研究采用149份来自广西主要蔗区的甘蔗病毒样品，使用RNA isolater Total RNA Extraction Reagent提取总RNA，并通过HiScript III 1st Strand cDNA Synthesis Kit合成cDNA。同时建立了基于纤维素试纸的核酸快速提取方法，仅需30秒即可完成核酸提取，包括15秒缓冲液裂解、3秒混合物浸泡、3秒缓冲液洗涤和4秒PCR反应混合物洗脱四个步骤。

2.2. RPA引物和RPA-LFD探针设计

基于GenBank中SrMV、SCSMV和SCMV的完整基因组序列，通过DNAMAN比对保守区域，使用SnapGene 6.0设计病毒特异性RPA检测引物对。所有RPA引物长度30-35 bp，GC含量35%-60%，扩增产物大小180-280 bp。同时设计了46-52 nt长度的病毒特异性杂交探针，5′端分别标记FAM、TAMRA或DIG荧光基团，3′端包含C3 Spacer阻断剂和第31个碱基的dSpacer替代（nfo酶识别位点）。

2.3. mRT-RPA-LFD检测系统的建立

使用RNA等温快速扩增试剂盒（胶体金试纸条型II）进行RPA反应。
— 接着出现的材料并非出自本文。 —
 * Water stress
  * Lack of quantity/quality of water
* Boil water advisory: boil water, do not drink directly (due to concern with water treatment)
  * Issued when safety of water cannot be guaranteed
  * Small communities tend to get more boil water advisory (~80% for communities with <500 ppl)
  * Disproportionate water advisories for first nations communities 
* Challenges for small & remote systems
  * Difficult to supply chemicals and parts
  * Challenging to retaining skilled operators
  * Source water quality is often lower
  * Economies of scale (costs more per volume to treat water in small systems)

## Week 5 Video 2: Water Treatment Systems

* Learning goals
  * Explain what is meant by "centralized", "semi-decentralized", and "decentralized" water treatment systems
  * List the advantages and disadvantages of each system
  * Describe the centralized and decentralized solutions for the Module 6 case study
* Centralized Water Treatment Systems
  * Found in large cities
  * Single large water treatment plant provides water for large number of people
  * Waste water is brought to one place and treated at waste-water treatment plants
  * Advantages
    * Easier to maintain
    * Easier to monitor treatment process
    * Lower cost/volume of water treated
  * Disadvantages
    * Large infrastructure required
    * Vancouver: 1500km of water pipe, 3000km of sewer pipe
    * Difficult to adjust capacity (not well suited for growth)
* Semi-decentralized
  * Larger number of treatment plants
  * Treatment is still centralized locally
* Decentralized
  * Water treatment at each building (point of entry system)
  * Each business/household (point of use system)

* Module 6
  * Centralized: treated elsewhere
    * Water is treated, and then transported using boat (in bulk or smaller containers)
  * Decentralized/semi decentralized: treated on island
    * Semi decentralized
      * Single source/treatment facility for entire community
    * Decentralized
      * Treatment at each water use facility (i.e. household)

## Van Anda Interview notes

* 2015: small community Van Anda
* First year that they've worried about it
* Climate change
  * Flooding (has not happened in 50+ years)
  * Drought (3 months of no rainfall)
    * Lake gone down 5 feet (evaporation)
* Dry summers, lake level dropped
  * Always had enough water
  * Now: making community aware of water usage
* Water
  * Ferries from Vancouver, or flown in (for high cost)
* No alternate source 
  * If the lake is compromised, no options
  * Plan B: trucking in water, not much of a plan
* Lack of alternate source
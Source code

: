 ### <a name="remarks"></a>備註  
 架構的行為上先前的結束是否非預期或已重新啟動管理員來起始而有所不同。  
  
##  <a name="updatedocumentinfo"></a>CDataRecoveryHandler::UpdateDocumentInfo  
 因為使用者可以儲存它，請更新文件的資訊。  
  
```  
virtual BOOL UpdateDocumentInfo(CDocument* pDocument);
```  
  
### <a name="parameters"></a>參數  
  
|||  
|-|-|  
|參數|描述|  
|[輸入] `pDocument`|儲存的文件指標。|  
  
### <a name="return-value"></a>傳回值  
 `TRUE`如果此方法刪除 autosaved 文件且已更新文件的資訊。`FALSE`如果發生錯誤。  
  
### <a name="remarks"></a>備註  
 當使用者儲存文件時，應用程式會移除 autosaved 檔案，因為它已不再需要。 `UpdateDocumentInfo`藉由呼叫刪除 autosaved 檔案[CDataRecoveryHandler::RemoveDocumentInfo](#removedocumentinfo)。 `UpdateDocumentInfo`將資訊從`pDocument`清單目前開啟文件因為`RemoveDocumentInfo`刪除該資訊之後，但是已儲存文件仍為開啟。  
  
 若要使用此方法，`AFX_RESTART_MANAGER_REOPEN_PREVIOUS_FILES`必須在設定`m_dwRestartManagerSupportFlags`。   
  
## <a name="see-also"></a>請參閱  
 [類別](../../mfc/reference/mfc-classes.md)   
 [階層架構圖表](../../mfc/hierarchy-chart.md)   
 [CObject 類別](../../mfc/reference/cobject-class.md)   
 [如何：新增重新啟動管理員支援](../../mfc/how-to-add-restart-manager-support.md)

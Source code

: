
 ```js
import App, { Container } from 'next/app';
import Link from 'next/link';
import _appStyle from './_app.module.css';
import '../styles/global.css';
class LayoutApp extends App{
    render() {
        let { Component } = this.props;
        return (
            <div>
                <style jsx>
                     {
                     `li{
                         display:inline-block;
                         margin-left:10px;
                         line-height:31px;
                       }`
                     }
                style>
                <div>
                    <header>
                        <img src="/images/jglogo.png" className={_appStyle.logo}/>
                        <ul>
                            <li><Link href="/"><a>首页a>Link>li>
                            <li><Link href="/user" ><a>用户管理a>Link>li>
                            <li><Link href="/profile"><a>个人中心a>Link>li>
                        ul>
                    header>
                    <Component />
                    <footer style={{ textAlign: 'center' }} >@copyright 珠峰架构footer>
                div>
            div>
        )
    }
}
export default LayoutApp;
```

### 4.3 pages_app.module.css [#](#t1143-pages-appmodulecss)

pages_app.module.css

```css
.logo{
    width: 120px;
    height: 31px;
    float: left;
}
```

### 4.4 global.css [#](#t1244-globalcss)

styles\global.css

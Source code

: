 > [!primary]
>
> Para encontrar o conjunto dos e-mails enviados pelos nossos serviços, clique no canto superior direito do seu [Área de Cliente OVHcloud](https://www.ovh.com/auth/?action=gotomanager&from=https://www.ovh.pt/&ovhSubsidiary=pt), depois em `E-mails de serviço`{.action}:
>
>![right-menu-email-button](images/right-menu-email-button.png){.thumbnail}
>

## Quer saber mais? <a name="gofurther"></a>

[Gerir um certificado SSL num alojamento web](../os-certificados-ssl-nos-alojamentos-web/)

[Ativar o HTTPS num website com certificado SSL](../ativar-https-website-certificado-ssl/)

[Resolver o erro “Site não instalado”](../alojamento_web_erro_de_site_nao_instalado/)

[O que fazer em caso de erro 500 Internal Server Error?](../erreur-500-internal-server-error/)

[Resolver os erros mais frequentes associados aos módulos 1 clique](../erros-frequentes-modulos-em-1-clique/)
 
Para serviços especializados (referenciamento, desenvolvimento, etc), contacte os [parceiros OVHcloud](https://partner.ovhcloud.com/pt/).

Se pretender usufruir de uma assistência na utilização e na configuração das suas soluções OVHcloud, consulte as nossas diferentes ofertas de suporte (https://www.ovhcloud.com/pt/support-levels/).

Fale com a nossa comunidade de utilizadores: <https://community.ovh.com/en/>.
优化后的多重RT-RPA反应体系（总体积50 μL）包含：29.4 μL缓冲液A，SrMV/SCSMV/SCMV正反向引物各2 μL（1 μM），特异性探针各0.6 μL（1 μM），模板和ddH₂O总体积4.3 μL，以及2.5 μL缓冲液B。反应混合物在37-42°C恒温装置中孵育15-20分钟，产物稀释50-100倍后使用三重靶标核酸检测试纸条进行结果判读。

2.4. mRT-RPA-LFD的条件优化

通过系统优化三种引物-探针组的浓度和比例，实现SrMV、SCMV和SCSMV片段的可比检测效率。测试了120 nM引物/36 nM探针、40 nM引物/12 nM探针等6种浓度组合，最终确定40 nM引物/12 nM探针为最佳浓度。反应时间评估显示10分钟即可获得可接受的效果，37°C被确定为最佳反应温度。

3. 结果

3.1. 甘蔗核酸快速提取效果

纤维素试纸法提取的核酸模板质量良好，条带清晰，与常规TRIzol法和CTAB法提取的模板相比，可直接用于PCR和RPA反应，成功扩增出SrMV（1332 bp）、SCSMV（319 bp）、SCMV（497 bp）等目标病毒的特异性条带。

3.2. mRT-RPA-LFD检测原理

mRT-RPA-LFD技术将多重RT-RPA扩增与胶体金双抗体夹心法相结合，通过将RPA扩增产物滴加到胶体金试纸条上，目标扩增子诱导相应测试线（T线）产生明显的颜色变化。T1、T2、T3线分别固定抗DIG、抗TAMRA和抗FAM单克隆抗体，特异性捕获双标记扩增产物。

3.3. mRT-RPA-LFD的条件优化结果

单重和多重RT-RPA-LFD反应均能产生特异性红色条带。浓度优化实验表明40 nM引物/12 nM探针浓度下条带强度最均匀。温度测试显示37°C时三重试纸条上的T线强度最强且最均匀。时间优化表明10分钟孵育即可获得足够灵敏度。

3.4. mRT-RPA-LFD的灵敏度分析

灵敏度检测显示mRT-RPA-LFD对甘蔗病毒RNA的检测限低至10 fg/μL，比多重RT-PCR灵敏度高10万倍，比多重RT-LAMP高1000倍，与单重RT-RPA-CRISPR/Cas12a方法相当或略低，但大幅缩短了检测时间。

3.5. mRT-RPA-LFD的特异性验证

特异性实验表明，该方法对SrMV、SCSMV和SCMV具有高度特异性，与PVY、SCYLV、SCBV等其他病原体无交叉反应。序列分析显示SCMV、SrMV和SCSMV与其他花叶病毒同源性较低，进一步证实了方法的特异性。

3.6. 现场检测平台的构建

建立了基于mRT-RPA-LFD的田间检测平台，仅需预制备的纤维素试纸、保温杯、预混试剂和移液装置即可完成检测。该平台适应16-40°C环境温度，具有广泛的地理和季节适应性。

3.7. 现场检测验证

对20份疑似感染甘蔗样品进行检测，mRT-RPA-LFD检出6份SrMV阳性、13份SCSMV阳性和1份SCMV阳性样品，结果与单重RT-PCR一致，且比五重RT-PCR具有更高的检出率，显示了其在实地样品检测中的高效性和准确性。

4. 讨论

甘蔗主要通过蔗茎进行无性繁殖，易通过种苗运输传播病毒，加剧各栽培区的病害压力。温度波动、株龄或营养状况变化可能导致症状掩盖，不同病毒病原的共感染导致症状学更加复杂，迫切需要灵敏、可现场部署的检测工具。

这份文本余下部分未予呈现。